» WHAT THE EXERCISE ASKS
Reproduce exactly the lines that run from the start of the records below to the line with "الأيام 28: 7](https://ref.ly/1Chr28:7)", inclusive.

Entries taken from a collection
>>
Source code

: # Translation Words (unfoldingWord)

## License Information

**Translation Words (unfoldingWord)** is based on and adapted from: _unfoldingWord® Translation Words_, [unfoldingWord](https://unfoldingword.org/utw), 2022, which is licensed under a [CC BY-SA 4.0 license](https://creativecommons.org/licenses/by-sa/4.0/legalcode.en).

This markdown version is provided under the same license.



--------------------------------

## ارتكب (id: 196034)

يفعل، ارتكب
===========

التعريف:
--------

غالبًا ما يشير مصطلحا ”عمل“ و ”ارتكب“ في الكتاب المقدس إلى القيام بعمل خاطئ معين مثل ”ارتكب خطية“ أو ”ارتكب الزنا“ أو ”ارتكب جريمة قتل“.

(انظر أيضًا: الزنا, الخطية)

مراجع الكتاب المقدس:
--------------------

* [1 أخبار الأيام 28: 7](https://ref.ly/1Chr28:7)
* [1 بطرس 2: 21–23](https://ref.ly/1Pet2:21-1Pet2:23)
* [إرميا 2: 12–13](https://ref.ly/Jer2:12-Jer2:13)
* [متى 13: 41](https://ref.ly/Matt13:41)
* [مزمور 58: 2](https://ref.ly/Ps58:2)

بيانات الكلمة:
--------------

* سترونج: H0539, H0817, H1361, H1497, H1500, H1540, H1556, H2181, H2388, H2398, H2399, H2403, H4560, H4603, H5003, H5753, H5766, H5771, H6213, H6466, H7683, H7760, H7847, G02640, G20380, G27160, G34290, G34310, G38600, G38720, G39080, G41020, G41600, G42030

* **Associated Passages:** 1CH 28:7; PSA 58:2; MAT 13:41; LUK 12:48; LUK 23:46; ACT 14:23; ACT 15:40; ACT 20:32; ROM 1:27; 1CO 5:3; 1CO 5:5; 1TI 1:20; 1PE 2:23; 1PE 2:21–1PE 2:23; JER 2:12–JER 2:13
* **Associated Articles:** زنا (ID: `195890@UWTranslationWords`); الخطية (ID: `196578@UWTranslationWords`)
<<
» RESPONSE
Source code

: # Translation Words (unfoldingWord)

## License Information

**Translation Words (unfoldingWord)** is based on and adapted from: _unfoldingWord® Translation Words_, [unfoldingWord](https://unfoldingword.org/utw), 2022, which is licensed under a [CC BY-SA 4.0 license](https://creativecommons.org/licenses/by-sa/4.0/legalcode.en).

This markdown version is provided under the same license.



--------------------------------

## ارتكب (id: 196034)

يفعل، ارتكب
===========

التعريف:
--------

غالبًا ما يشير مصطلحا ”عمل“ و ”ارتكب“ في الكتاب المقدس إلى القيام بعمل خاطئ معين مثل ”ارتكب خطية“ أو ”ارتكب الزنا“ أو ”ارتكب جريمة قتل“.

(انظر أيضًا: الزنا, الخطية)

مراجع الكتاب المقدس:
--------------------

* [1 أخبار الأيام 28: 7](https://ref.ly/1Chr28:7)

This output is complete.